## WHAT NEEDS TO BE DONE
From the entries, copy every line that carries the string "will".

## PROVIDED MATERIAL
.....

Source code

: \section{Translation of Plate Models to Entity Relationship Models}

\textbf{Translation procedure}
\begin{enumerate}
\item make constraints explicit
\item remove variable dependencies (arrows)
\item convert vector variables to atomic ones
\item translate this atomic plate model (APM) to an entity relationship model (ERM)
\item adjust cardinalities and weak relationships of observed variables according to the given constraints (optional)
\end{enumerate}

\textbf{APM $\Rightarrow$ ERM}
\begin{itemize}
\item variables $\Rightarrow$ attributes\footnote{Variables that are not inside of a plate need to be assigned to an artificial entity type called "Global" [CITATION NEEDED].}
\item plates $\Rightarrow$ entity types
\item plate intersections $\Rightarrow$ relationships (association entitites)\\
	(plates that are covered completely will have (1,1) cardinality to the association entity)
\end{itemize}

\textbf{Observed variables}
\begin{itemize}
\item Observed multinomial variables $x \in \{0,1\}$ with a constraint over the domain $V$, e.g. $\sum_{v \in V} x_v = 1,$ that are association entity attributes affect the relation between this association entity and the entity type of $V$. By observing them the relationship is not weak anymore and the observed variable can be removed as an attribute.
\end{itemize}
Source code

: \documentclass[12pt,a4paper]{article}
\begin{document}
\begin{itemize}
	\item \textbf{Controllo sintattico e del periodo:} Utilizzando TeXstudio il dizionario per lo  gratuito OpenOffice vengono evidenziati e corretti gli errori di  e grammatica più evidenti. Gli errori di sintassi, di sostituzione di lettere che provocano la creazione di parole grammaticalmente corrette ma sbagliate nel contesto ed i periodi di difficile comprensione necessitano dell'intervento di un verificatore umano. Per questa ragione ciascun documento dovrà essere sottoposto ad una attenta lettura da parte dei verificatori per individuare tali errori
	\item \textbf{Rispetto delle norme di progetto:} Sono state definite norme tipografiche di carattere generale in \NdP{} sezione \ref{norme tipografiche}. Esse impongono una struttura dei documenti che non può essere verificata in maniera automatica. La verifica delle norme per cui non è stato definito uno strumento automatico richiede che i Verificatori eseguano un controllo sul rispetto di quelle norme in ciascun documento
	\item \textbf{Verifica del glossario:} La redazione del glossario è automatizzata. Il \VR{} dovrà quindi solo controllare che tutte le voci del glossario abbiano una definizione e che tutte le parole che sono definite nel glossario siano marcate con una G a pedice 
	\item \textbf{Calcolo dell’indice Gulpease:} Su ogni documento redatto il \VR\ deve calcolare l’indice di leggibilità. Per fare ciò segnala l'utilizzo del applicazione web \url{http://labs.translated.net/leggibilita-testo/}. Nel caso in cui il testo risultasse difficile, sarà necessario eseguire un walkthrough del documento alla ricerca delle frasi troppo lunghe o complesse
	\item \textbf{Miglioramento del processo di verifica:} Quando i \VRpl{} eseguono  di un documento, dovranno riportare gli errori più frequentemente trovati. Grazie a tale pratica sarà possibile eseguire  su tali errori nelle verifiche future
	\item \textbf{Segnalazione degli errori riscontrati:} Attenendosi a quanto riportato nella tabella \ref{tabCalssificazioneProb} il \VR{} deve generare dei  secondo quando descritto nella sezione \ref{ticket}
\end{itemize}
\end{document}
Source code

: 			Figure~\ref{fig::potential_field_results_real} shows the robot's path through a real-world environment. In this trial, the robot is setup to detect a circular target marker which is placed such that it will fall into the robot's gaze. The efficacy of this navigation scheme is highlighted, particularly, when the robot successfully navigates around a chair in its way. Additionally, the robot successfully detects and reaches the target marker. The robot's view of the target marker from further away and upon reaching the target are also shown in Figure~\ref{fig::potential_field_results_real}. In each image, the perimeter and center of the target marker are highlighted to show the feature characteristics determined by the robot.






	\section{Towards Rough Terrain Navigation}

.....

## SOLUTION FOR THIS EXERCISE
	(plates that are covered completely will have (1,1) cardinality to the association entity)
: 			Figure~\ref{fig::potential_field_results_real} shows the robot's path through a real-world environment. In this trial, the robot is setup to detect a circular target marker which is placed such that it will fall into the robot's gaze. The efficacy of this navigation scheme is highlighted, particularly, when the robot successfully navigates around a chair in its way. Additionally, the robot successfully detects and reaches the target marker. The robot's view of the target marker from further away and upon reaching the target are also shown in Figure~\ref{fig::potential_field_results_real}. In each image, the perimeter and center of the target marker are highlighted to show the feature characteristics determined by the robot.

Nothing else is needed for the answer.